* [What you should do]: Report every line from the material that contains the word "ajax".
====
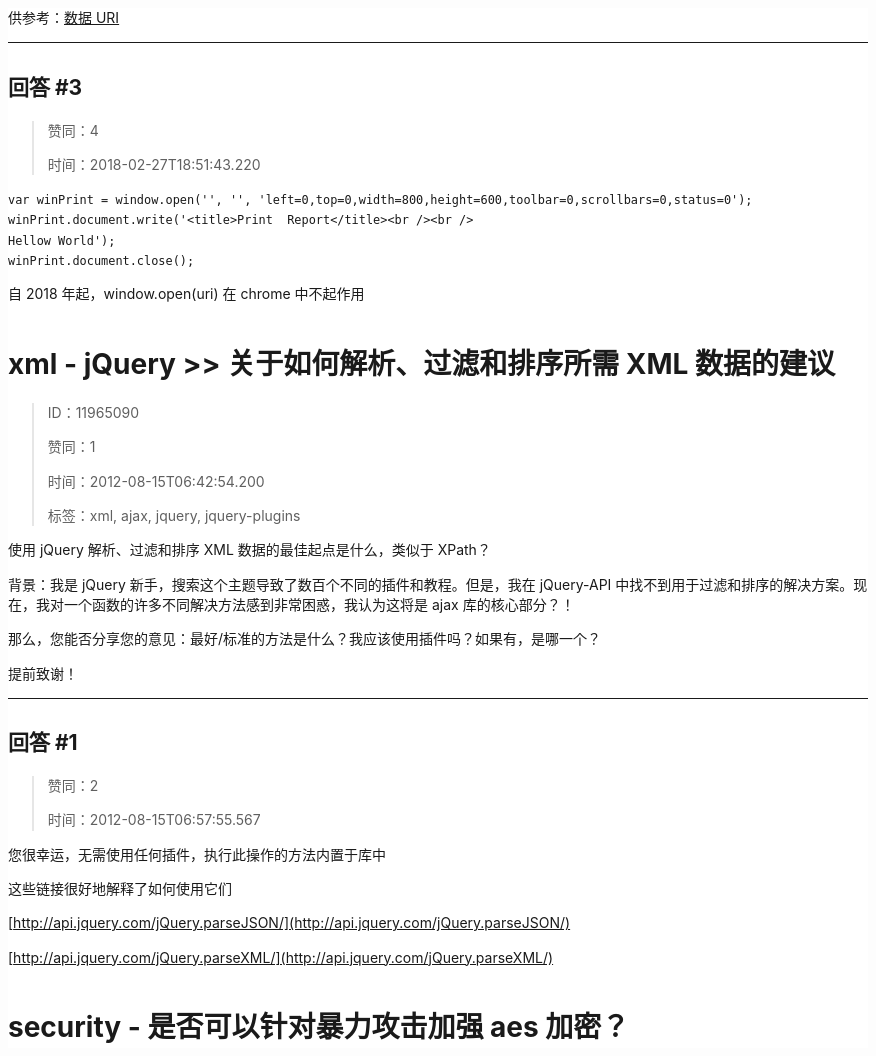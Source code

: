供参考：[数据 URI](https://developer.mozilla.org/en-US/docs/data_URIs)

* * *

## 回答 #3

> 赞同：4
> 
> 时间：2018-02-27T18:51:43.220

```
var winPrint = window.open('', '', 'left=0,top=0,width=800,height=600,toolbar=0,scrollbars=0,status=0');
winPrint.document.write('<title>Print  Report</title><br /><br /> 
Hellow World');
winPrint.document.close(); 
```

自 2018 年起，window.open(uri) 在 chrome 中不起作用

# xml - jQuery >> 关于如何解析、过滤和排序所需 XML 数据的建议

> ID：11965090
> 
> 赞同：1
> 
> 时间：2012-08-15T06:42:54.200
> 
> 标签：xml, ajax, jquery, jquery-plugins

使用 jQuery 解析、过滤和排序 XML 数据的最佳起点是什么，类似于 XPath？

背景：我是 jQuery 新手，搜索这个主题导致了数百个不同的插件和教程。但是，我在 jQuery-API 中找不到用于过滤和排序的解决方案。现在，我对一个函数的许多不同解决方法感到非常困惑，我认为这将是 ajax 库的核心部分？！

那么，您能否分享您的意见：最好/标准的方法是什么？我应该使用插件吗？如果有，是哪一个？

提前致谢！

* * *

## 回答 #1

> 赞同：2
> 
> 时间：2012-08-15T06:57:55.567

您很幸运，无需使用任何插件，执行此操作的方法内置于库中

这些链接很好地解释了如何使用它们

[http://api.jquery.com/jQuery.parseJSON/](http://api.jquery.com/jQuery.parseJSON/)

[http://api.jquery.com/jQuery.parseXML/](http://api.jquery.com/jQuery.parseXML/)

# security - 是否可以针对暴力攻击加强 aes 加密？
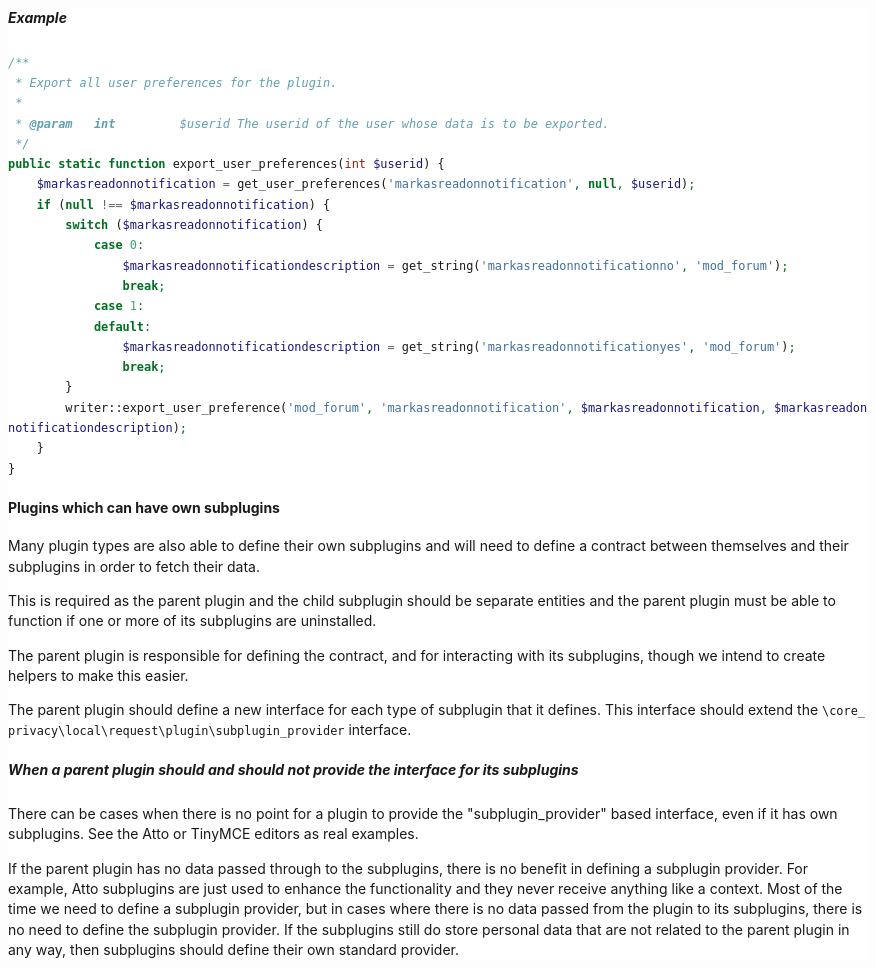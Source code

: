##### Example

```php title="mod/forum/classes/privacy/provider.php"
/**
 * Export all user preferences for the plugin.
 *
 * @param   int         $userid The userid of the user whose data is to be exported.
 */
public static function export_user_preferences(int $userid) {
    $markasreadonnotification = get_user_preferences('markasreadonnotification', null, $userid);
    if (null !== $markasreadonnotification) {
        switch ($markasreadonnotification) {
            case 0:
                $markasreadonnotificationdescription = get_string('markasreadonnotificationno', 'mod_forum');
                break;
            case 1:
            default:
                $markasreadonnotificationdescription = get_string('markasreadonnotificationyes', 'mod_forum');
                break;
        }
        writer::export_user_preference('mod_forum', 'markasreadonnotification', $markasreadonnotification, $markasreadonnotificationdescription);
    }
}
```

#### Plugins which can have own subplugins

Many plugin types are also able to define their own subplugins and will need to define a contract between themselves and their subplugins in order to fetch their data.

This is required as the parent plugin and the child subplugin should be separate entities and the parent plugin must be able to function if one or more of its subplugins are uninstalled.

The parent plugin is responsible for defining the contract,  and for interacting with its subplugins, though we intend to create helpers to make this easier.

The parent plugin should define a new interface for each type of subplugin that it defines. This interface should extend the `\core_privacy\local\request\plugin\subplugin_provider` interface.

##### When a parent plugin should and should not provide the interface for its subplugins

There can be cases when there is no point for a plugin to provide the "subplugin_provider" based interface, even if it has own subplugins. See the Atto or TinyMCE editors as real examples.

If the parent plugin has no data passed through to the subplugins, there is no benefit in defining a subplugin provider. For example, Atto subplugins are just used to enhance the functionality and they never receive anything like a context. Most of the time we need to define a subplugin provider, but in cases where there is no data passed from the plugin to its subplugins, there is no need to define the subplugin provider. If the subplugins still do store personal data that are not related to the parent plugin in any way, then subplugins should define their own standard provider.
====
* [Your response]:
> 标签：xml, ajax, jquery, jquery-plugins
背景：我是 jQuery 新手，搜索这个主题导致了数百个不同的插件和教程。但是，我在 jQuery-API 中找不到用于过滤和排序的解决方案。现在，我对一个函数的许多不同解决方法感到非常困惑，我认为这将是 ajax 库的核心部分？！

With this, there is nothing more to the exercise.